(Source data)
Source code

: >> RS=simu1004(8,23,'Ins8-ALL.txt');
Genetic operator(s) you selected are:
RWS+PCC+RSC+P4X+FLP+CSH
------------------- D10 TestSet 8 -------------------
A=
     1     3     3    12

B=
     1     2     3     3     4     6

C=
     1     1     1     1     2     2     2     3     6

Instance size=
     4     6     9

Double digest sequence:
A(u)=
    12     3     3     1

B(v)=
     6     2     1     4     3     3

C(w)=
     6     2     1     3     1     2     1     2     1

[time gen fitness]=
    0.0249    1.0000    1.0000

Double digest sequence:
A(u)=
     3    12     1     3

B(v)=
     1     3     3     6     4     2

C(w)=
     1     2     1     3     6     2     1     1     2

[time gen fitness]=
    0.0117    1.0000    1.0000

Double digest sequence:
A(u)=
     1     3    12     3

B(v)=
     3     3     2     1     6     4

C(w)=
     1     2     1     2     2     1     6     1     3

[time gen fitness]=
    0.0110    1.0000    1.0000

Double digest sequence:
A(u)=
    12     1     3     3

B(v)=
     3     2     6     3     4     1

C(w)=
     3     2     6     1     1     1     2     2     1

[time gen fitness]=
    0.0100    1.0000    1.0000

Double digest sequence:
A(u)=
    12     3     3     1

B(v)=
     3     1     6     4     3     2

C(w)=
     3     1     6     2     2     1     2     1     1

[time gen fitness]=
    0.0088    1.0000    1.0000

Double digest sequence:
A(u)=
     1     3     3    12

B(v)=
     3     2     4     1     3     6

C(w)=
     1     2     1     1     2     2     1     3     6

* Description of the task: Output all of the records above exactly as they appear.

* Answer to the exercise:
Source code

: >> RS=simu1004(8,23,'Ins8-ALL.txt');
Genetic operator(s) you selected are:
RWS+PCC+RSC+P4X+FLP+CSH
------------------- D10 TestSet 8 -------------------
A=
     1     3     3    12

B=
     1     2     3     3     4     6

C=
     1     1     1     1     2     2     2     3     6

Instance size=
     4     6     9

Double digest sequence:
A(u)=
    12     3     3     1

B(v)=
     6     2     1     4     3     3

C(w)=
     6     2     1     3     1     2     1     2     1

[time gen fitness]=
    0.0249    1.0000    1.0000

Double digest sequence:
A(u)=
     3    12     1     3

B(v)=
     1     3     3     6     4     2

C(w)=
     1     2     1     3     6     2     1     1     2

[time gen fitness]=
    0.0117    1.0000    1.0000

Double digest sequence:
A(u)=
     1     3    12     3

B(v)=
     3     3     2     1     6     4

C(w)=
     1     2     1     2     2     1     6     1     3

[time gen fitness]=
    0.0110    1.0000    1.0000

Double digest sequence:
A(u)=
    12     1     3     3

B(v)=
     3     2     6     3     4     1

C(w)=
     3     2     6     1     1     1     2     2     1

[time gen fitness]=
    0.0100    1.0000    1.0000

Double digest sequence:
A(u)=
    12     3     3     1

B(v)=
     3     1     6     4     3     2

C(w)=
     3     1     6     2     2     1     2     1     1

[time gen fitness]=
    0.0088    1.0000    1.0000

Double digest sequence:
A(u)=
     1     3     3    12

B(v)=
     3     2     4     1     3     6

C(w)=
     1     2     1     1     2     2     1     3     6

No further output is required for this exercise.